■ **Record excerpts**
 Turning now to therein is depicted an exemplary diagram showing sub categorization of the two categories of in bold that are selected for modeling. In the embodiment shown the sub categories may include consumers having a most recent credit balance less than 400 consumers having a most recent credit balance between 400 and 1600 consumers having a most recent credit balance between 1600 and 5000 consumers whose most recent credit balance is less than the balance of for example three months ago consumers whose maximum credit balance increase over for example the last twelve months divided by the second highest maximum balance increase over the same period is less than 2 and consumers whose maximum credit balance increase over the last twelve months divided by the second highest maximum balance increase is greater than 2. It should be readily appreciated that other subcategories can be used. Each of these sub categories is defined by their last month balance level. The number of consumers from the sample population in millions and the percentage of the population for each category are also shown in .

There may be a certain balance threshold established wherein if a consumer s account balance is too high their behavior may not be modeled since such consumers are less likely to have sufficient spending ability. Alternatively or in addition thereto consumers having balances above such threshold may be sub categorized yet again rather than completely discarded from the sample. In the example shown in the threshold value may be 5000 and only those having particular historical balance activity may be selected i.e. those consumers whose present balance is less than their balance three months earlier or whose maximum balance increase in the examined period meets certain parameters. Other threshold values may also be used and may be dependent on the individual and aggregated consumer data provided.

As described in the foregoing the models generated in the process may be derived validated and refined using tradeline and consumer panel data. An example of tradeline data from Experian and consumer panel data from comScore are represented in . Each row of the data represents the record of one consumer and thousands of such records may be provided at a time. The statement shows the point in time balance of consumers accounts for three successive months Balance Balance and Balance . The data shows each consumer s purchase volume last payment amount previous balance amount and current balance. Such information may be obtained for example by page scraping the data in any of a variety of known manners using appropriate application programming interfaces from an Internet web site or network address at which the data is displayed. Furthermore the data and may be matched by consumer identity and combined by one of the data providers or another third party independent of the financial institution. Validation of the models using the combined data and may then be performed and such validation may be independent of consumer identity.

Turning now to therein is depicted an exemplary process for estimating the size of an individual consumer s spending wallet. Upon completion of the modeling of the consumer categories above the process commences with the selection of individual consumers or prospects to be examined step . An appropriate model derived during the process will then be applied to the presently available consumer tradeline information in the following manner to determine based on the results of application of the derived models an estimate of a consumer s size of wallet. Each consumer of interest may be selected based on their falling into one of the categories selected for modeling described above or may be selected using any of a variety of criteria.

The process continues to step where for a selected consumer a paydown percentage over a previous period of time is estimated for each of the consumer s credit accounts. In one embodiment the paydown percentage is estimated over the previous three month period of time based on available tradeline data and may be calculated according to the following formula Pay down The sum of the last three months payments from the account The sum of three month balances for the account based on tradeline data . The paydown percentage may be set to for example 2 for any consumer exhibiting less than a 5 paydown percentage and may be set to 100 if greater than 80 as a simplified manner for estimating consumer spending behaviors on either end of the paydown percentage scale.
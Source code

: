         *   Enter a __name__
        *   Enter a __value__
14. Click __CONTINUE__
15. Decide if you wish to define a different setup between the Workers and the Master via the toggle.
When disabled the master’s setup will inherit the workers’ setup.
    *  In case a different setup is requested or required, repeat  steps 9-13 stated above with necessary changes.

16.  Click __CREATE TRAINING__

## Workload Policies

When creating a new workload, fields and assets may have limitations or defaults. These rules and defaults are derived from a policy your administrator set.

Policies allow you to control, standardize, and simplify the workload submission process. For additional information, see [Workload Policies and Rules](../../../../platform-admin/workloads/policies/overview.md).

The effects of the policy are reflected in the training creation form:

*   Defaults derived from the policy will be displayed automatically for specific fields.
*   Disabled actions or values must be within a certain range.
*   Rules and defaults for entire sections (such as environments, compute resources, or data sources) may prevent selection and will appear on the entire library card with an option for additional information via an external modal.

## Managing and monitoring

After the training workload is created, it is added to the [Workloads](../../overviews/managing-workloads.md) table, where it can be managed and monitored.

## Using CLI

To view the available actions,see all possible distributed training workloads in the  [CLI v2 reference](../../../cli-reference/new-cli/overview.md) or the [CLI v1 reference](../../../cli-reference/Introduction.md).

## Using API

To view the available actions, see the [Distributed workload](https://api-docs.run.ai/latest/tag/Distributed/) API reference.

■ **Required action**
All lines in the listing above between the line with "for specific fields." and the line with "After the training", inclusive, should be set down exactly, and no line outside that range.

■ **Answer**
*   Defaults derived from the policy will be displayed automatically for specific fields.
*   Disabled actions or values must be within a certain range.
*   Rules and defaults for entire sections (such as environments, compute resources, or data sources) may prevent selection and will appear on the entire library card with an option for additional information via an external modal.

## Managing and monitoring

After the training workload is created, it is added to the [Workloads](../../overviews/managing-workloads.md) table, where it can be managed and monitored.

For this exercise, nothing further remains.